● Required action
Every line below from the one containing "Obtener ambos de" through the one containing "de pan (Navegación)" must be transcribed exactly. Omit all lines outside that stretch.

● The data
▼▼▼

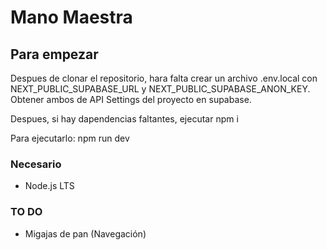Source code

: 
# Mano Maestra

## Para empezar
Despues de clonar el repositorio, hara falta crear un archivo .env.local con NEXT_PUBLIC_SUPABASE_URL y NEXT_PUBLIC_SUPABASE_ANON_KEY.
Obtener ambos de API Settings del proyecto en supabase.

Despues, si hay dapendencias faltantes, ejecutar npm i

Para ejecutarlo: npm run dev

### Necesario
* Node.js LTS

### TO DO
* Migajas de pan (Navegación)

▲▲▲
▼▼▼

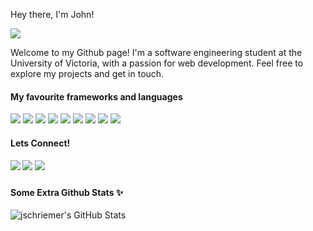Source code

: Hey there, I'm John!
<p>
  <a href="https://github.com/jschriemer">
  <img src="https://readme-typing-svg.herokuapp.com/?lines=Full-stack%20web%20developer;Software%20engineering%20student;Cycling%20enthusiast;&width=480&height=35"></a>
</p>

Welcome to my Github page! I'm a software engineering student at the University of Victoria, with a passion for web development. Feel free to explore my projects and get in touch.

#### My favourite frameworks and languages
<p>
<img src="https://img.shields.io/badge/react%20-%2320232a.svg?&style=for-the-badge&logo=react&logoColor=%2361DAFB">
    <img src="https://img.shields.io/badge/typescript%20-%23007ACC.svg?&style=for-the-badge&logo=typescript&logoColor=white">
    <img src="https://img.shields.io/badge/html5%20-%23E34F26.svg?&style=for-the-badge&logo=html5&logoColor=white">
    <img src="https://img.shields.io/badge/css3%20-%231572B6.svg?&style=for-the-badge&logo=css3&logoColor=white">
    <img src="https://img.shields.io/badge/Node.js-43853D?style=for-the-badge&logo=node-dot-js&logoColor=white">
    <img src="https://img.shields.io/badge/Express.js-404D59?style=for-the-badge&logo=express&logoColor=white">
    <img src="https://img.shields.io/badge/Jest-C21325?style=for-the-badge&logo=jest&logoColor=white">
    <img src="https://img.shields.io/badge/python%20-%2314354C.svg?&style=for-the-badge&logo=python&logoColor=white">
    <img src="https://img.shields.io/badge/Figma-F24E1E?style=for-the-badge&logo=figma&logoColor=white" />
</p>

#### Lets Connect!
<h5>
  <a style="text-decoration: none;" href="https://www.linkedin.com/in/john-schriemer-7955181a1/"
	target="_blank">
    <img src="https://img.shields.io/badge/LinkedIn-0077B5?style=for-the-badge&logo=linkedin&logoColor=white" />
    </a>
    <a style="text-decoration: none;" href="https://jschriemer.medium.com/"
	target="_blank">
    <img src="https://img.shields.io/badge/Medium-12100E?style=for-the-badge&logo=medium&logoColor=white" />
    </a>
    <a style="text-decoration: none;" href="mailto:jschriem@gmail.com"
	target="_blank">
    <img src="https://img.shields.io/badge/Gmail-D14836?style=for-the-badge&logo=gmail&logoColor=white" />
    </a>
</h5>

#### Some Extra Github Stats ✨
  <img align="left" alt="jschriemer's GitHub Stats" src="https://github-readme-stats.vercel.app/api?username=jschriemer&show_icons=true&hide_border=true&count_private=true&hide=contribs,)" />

▲▲▲

● Solution
Obtener ambos de API Settings del proyecto en supabase.

Despues, si hay dapendencias faltantes, ejecutar npm i

Para ejecutarlo: npm run dev

### Necesario
* Node.js LTS

### TO DO
* Migajas de pan (Navegación)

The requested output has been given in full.